EXERCISE: Go through the entries below. Copy out every line that contains "NAFTA".

——

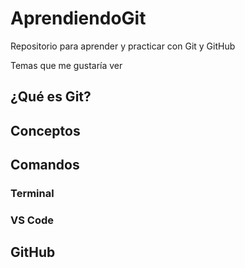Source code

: # AprendiendoGit

Repositorio para aprender y practicar con Git y GitHub

Temas que me gustaría ver

## ¿Qué es Git?

## Conceptos

## Comandos

### Terminal

### VS Code

## GitHub
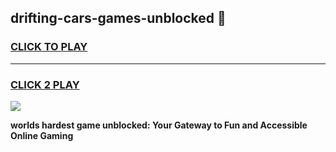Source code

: 
## drifting-cars-games-unblocked 👋
<h3>
<a href="https://premium.freeplayer.one?title=drifting-cars-games-unblocked&ref=14F">CLICK TO PLAY</a></h3>
<hr>

<h3>
<a href="https://premium.freeplayer.one?title=drifting-cars-games-unblocked&ref=14F">CLICK 2 PLAY</a>
  
</h3>

<a href="https://premium.freeplayer.one?title=drifting-cars-games-unblocked&ref=12F/"><img src="https://clearcache.store/games.png"></a>


**worlds hardest game unblocked: Your Gateway to Fun and Accessible Online Gaming**
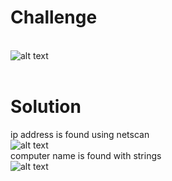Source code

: # Challenge #
<br>![alt text](https://github.com/bzyo/CTFs/blob/master/2018/otter_ctf/memory_forensics/imgs/mem_forensics002-1.png)
<br><br>
# Solution #
ip address is found using netscan
<br>![alt text](https://github.com/bzyo/CTFs/blob/master/2018/otter_ctf/memory_forensics/imgs/mem_forensics002-3.png)<br>
computer name is found with strings
<br>![alt text](https://github.com/bzyo/CTFs/blob/master/2018/otter_ctf/memory_forensics/imgs/mem_forensics002-2.png)
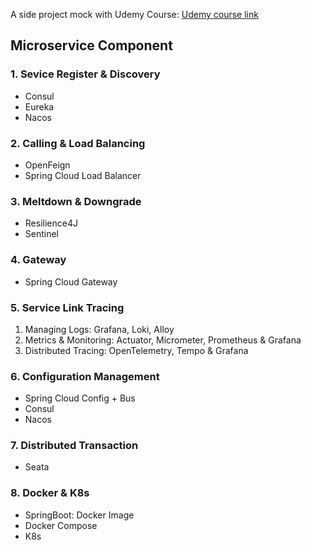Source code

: A side project mock with Udemy Course: 
[Udemy course link](https://www.udemy.com/course/master-microservices-with-spring-docker-kubernetes/)

## Microservice Component
### 1. Sevice Register & Discovery
- Consul
- Eureka
- Nacos
### 2. Calling & Load Balancing
- OpenFeign
- Spring Cloud Load Balancer
### 3. Meltdown & Downgrade
- Resilience4J
- Sentinel
### 4. Gateway
- Spring Cloud Gateway
### 5. Service Link Tracing
1. Managing Logs: Grafana, Loki, Alloy
2. Metrics & Monitoring: Actuator, Micrometer, Prometheus & Grafana
3. Distributed Tracing: OpenTelemetry, Tempo & Grafana
### 6. Configuration Management
- Spring Cloud Config + Bus
- Consul
- Nacos
### 7. Distributed Transaction
- Seata
### 8. Docker & K8s
- SpringBoot: Docker Image
- Docker Compose
- K8s
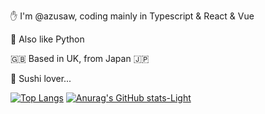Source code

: ✋ I'm @azusaw, coding mainly in Typescript & React & Vue

💖 Also like Python

🇬🇧 Based in UK, from Japan 🇯🇵

🍣 Sushi lover...


[![Top Langs](https://github-readme-stats.vercel.app/api/top-langs/?username=azusaw&layout=compact)](https://github.com/anuraghazra/github-readme-stats)
[![Anurag's GitHub stats-Light](https://github-readme-stats.vercel.app/api?username=azusaw&hide_title=True#gh-light-mode-only)](https://github.com/anuraghazra/github-readme-stats#gh-light-mode-only)
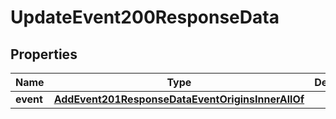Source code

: 

# UpdateEvent200ResponseData


## Properties

| Name | Type | Description | Notes |
|------------ | ------------- | ------------- | -------------|
|**event** | [**AddEvent201ResponseDataEventOriginsInnerAllOf**](AddEvent201ResponseDataEventOriginsInnerAllOf.md) |  |  [optional] |



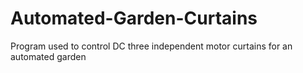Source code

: # Automated-Garden-Curtains
Program used to control DC three independent motor curtains for an automated garden 
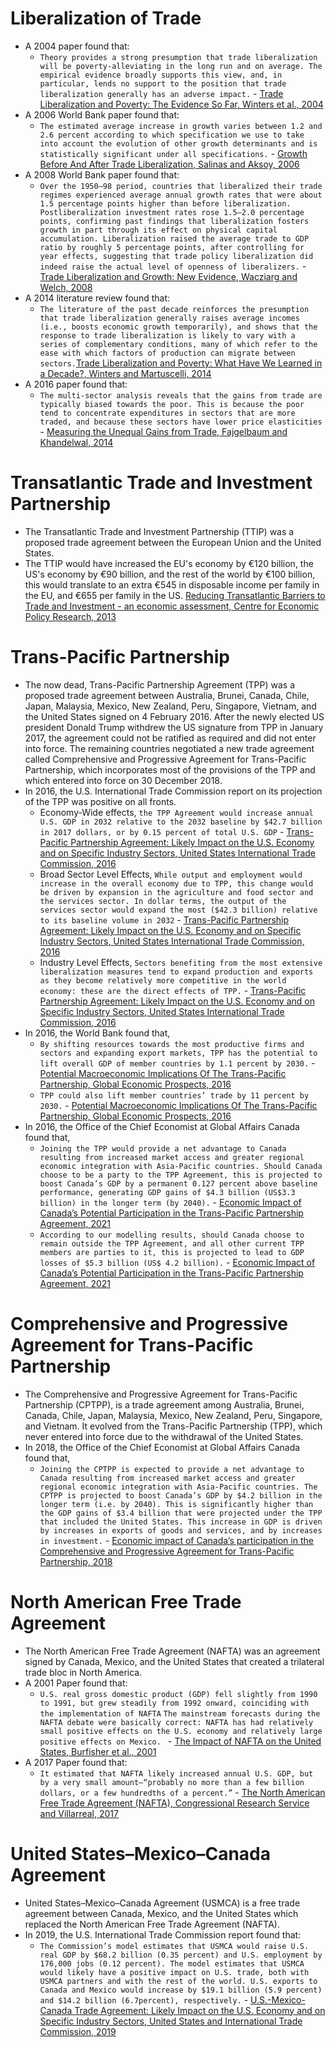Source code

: # Liberalization of Trade
- A 2004 paper found that:
    - `Theory provides a strong presumption that trade liberalization will be poverty-alleviating in the long run and on average. The empirical evidence broadly supports this view, and, in particular, lends no support to the position that trade liberalization generally has an adverse impact.` - [Trade Liberalization and Poverty: The Evidence So Far, Winters et al., 2004](https://annas-archive.org/scidb/10.1257/002205104773558056)
- A 2006 World Bank paper found that:
    - `The estimated average increase in growth varies between 1.2 and 2.6 percent according to which specification we use to take into account the evolution of other growth determinants and is statistically significant under all specifications.` - [Growth Before And After Trade Liberalization, Salinas and Aksoy, 2006](https://openknowledge.worldbank.org/bitstream/handle/10986/8864/wps4062.pdf?sequence=1&isAllowed=y)
- A 2008 World Bank paper found that:
    - `Over the 1950–98 period, countries that liberalized their trade regimes experienced average annual growth rates that were about 1.5 percentage points higher than before liberalization. Postliberalization investment rates rose 1.5–2.0 percentage points, confirming past findings that liberalization fosters growth in part through its effect on physical capital accumulation. Liberalization raised the average trade to GDP ratio by roughly 5 percentage points, after controlling for year effects, suggesting that trade policy liberalization did indeed raise the actual level of openness of liberalizers.` - [Trade Liberalization and Growth: New Evidence, Wacziarg and Welch, 2008](http://documents1.worldbank.org/curated/en/660841468162283031/pdf/775730JRN020080alization0and0Growth.pdf)
- A 2014 literature review found that:
    - `The literature of the past decade reinforces the presumption that trade liberalization generally raises average incomes (i.e., boosts economic growth temporarily), and shows that the response to trade liberalization is likely to vary with a series of complementary conditions, many of which refer to the ease with which factors of production can migrate between sectors.`[Trade Liberalization and Poverty: What Have We Learned in a Decade?, Winters and Martuscelli, 2014](https://annas-archive.org/scidb/10.1146/annurev-resource-110713-105054)
- A 2016 paper found that:
    - `The multi-sector analysis reveals that the gains from trade are typically biased towards the poor. This is because the poor tend to concentrate expenditures in sectors that are more traded, and because these sectors have lower price elasticities` - [Measuring the Unequal Gains from Trade, Fajgelbaum and Khandelwal, 2014](https://www.nber.org/system/files/working_papers/w20331/w20331.pdf)
# Transatlantic Trade and Investment Partnership
- The Transatlantic Trade and Investment Partnership (TTIP) was a proposed trade agreement between the European Union and the United States.
- The TTIP would have increased the EU's economy by €120 billion, the US's economy by €90 billion, and the rest of the world by €100 billion, this would translate to an extra €545 in disposable income per family in the EU, and €655 per family in the US. [Reducing Transatlantic Barriers to Trade and Investment - an economic assessment, Centre for Economic Policy Research, 2013](https://web.archive.org/web/20140319171748/http://trade.ec.europa.eu/doclib/docs/2013/march/tradoc_150737.pdf)
# Trans-Pacific Partnership
- The now dead, Trans-Pacific Partnership Agreement (TPP) was a proposed trade agreement between Australia, Brunei, Canada, Chile, Japan, Malaysia, Mexico, New Zealand, Peru, Singapore, Vietnam, and the United States signed on 4 February 2016. After the newly elected US president Donald Trump withdrew the US signature from TPP in January 2017, the agreement could not be ratified as required and did not enter into force. The remaining countries negotiated a new trade agreement called Comprehensive and Progressive Agreement for Trans-Pacific Partnership, which incorporates most of the provisions of the TPP and which entered into force on 30 December 2018.
- In 2016, the U.S. International Trade Commission report on its projection of the TPP was positive on all fronts.
    - Economy-Wide effects, `the TPP Agreement would increase annual U.S. GDP in 2032 relative to the 2032 baseline by $42.7 billion in 2017 dollars, or by 0.15 percent of total U.S. GDP` - [Trans-Pacific Partnership Agreement: Likely Impact on the U.S. Economy and on Specific Industry Sectors, United States International Trade Commission, 2016](https://www.usitc.gov/publications/332/pub4607.pdf)
    - Broad Sector Level Effects, `While output and employment would increase in the overall economy due to TPP, this change would be driven by expansion in the agriculture and food sector and the services sector. In dollar terms, the output of the services sector would expand the most ($42.3 billion) relative to its baseline volume in 2032` - [Trans-Pacific Partnership Agreement: Likely Impact on the U.S. Economy and on Specific Industry Sectors, United States International Trade Commission, 2016](https://www.usitc.gov/publications/332/pub4607.pdf)
    - Industry Level Effects, `Sectors benefiting from the most extensive liberalization measures tend to expand production and exports as they become relatively more competitive in the world economy: these are the direct effects of TPP.` - [Trans-Pacific Partnership Agreement: Likely Impact on the U.S. Economy and on Specific Industry Sectors, United States International Trade Commission, 2016](https://www.usitc.gov/publications/332/pub4607.pdf)
- In 2016, the World Bank found that,
    - `By shifting resources towards the most productive firms and sectors and expanding export markets, TPP has the potential to lift overall GDP of member countries by 1.1 percent by 2030.` - [Potential Macroeconomic Implications Of The Trans-Pacific Partnership, Global Economic Prospects, 2016](https://web.archive.org/web/20160212030617/http://www.worldbank.org/content/dam/Worldbank/GEP/GEP2016a/Global-Economic-Prospects-January-2016-Implications-Trans-Pacific-Partnership-Agreement.pdf)
    - `TPP could also lift member countries’ trade by 11 percent by 2030.` - [Potential Macroeconomic Implications Of The Trans-Pacific Partnership, Global Economic Prospects, 2016](https://web.archive.org/web/20160212030617/http://www.worldbank.org/content/dam/Worldbank/GEP/GEP2016a/Global-Economic-Prospects-January-2016-Implications-Trans-Pacific-Partnership-Agreement.pdf)
- In 2016, the Office of the Chief Economist at Global Affairs Canada found that,
    - `Joining the TPP would provide a net advantage to Canada resulting from increased market access and greater regional economic integration with Asia-Pacific countries. Should Canada choose to be a party to the TPP Agreement, this is projected to boost Canada’s GDP by a permanent 0.127 percent above baseline performance, generating GDP gains of $4.3 billion (US$3.3 billion) in the longer term (by 2040).` - [Economic Impact of Canada’s Potential Participation in the Trans-Pacific Partnership Agreement, 2021](https://www.international.gc.ca/trade-commerce/economist-economiste/analysis-analyse/tpp_ei-re_ptp.aspx?lang=eng)
    - `According to our modelling results, should Canada choose to remain outside the TPP Agreement, and all other current TPP members are parties to it, this is projected to lead to GDP losses of $5.3 billion (US$ 4.2 billion).` - [Economic Impact of Canada’s Potential Participation in the Trans-Pacific Partnership Agreement, 2021](https://www.international.gc.ca/trade-commerce/economist-economiste/analysis-analyse/tpp_ei-re_ptp.aspx?lang=eng)
# Comprehensive and Progressive Agreement for Trans-Pacific Partnership
- The Comprehensive and Progressive Agreement for Trans-Pacific Partnership (CPTPP), is a trade agreement among Australia, Brunei, Canada, Chile, Japan, Malaysia, Mexico, New Zealand, Peru, Singapore, and Vietnam. It evolved from the Trans-Pacific Partnership (TPP), which never entered into force due to the withdrawal of the United States.
- In 2018, the Office of the Chief Economist at Global Affairs Canada found that,
    - `Joining the CPTPP is expected to provide a net advantage to Canada resulting from increased market access and greater regional economic integration with Asia-Pacific countries. The CPTPP is projected to boost Canada’s GDP by $4.2 billion in the longer term (i.e. by 2040). This is significantly higher than the GDP gains of $3.4 billion that were projected under the TPP that included the United States. This increase in GDP is driven by increases in exports of goods and services, and by increases in investment.` - [Economic impact of Canada’s participation in the Comprehensive and Progressive Agreement for Trans-Pacific Partnership, 2018](https://www.international.gc.ca/trade-commerce/trade-agreements-accords-commerciaux/agr-acc/cptpp-ptpgp/impact-repercussions.aspx?lang=eng)
# North American Free Trade Agreement
- The North American Free Trade Agreement (NAFTA) was an agreement signed by Canada, Mexico, and the United States that created a trilateral trade bloc in North America.
- A 2001 Paper found that:
    - `U.S. real gross domestic product (GDP) fell slightly from 1990 to 1991, but grew steadily from 1992 onward, coinciding with the implementation of NAFTA` `The mainstream forecasts during the NAFTA debate were basically correct: NAFTA has had relatively small positive effects on the U.S. economy and relatively large positive effects on Mexico. ` - [The Impact of NAFTA on the United States, Burfisher et al., 2001](https://pubs.aeaweb.org/doi/pdfplus/10.1257/jep.15.1.125)
- A 2017 Paper found that:
    - `It estimated that NAFTA likely increased annual U.S. GDP, but by a very small amount—“probably no more than a few billion dollars, or a few hundredths of a percent.”` - [The North American Free Trade Agreement (NAFTA), Congressional Research Service and Villarreal, 2017](https://fas.org/sgp/crs/row/R42965.pdf)
# United States–Mexico–Canada Agreement
- United States–Mexico–Canada Agreement (USMCA) is a free trade agreement between Canada, Mexico, and the United States which replaced the North American Free Trade Agreement (NAFTA).
- In 2019, the U.S. International Trade Commission report found that:
    - `The Commission’s model estimates that USMCA would raise U.S. real GDP by $68.2 billion (0.35 percent) and U.S. employment by 176,000 jobs (0.12 percent). The model estimates that USMCA would likely have a positive impact on U.S. trade, both with USMCA partners and with the rest of the world. U.S. exports to Canada and Mexico would increase by $19.1 billion (5.9 percent) and $14.2 billion (6.7percent), respectively.` - [U.S.-Mexico-Canada Trade Agreement: Likely Impact on the U.S. Economy and on Specific Industry Sectors, United States and International Trade Commission, 2019](https://www.usitc.gov/publications/332/pub4889.pdf)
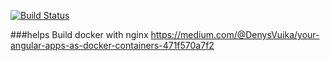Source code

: [![Build Status](https://travis-ci.org/accoon-pitstop/Pitstop-UI.svg?branch=master)](https://travis-ci.org/accoon-pitstop/Pitstop-UI)

###helps
Build docker with nginx
https://medium.com/@DenysVuika/your-angular-apps-as-docker-containers-471f570a7f2
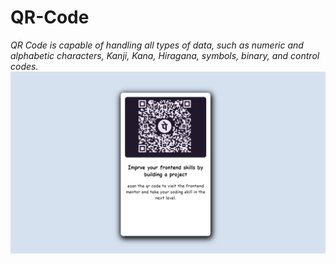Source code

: # QR-Code
<em>QR Code is capable of handling all types of data, such as numeric and alphabetic characters, Kanji, Kana, Hiragana, symbols, binary, and control codes.</em>
<img src="Screenshot (63).png" alt="qr code">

——

OUTPUT OF THE EXERCISE:
- The North American Free Trade Agreement (NAFTA) was an agreement signed by Canada, Mexico, and the United States that created a trilateral trade bloc in North America.
    - `U.S. real gross domestic product (GDP) fell slightly from 1990 to 1991, but grew steadily from 1992 onward, coinciding with the implementation of NAFTA` `The mainstream forecasts during the NAFTA debate were basically correct: NAFTA has had relatively small positive effects on the U.S. economy and relatively large positive effects on Mexico. ` - [The Impact of NAFTA on the United States, Burfisher et al., 2001](https://pubs.aeaweb.org/doi/pdfplus/10.1257/jep.15.1.125)
    - `It estimated that NAFTA likely increased annual U.S. GDP, but by a very small amount—“probably no more than a few billion dollars, or a few hundredths of a percent.”` - [The North American Free Trade Agreement (NAFTA), Congressional Research Service and Villarreal, 2017](https://fas.org/sgp/crs/row/R42965.pdf)
- United States–Mexico–Canada Agreement (USMCA) is a free trade agreement between Canada, Mexico, and the United States which replaced the North American Free Trade Agreement (NAFTA).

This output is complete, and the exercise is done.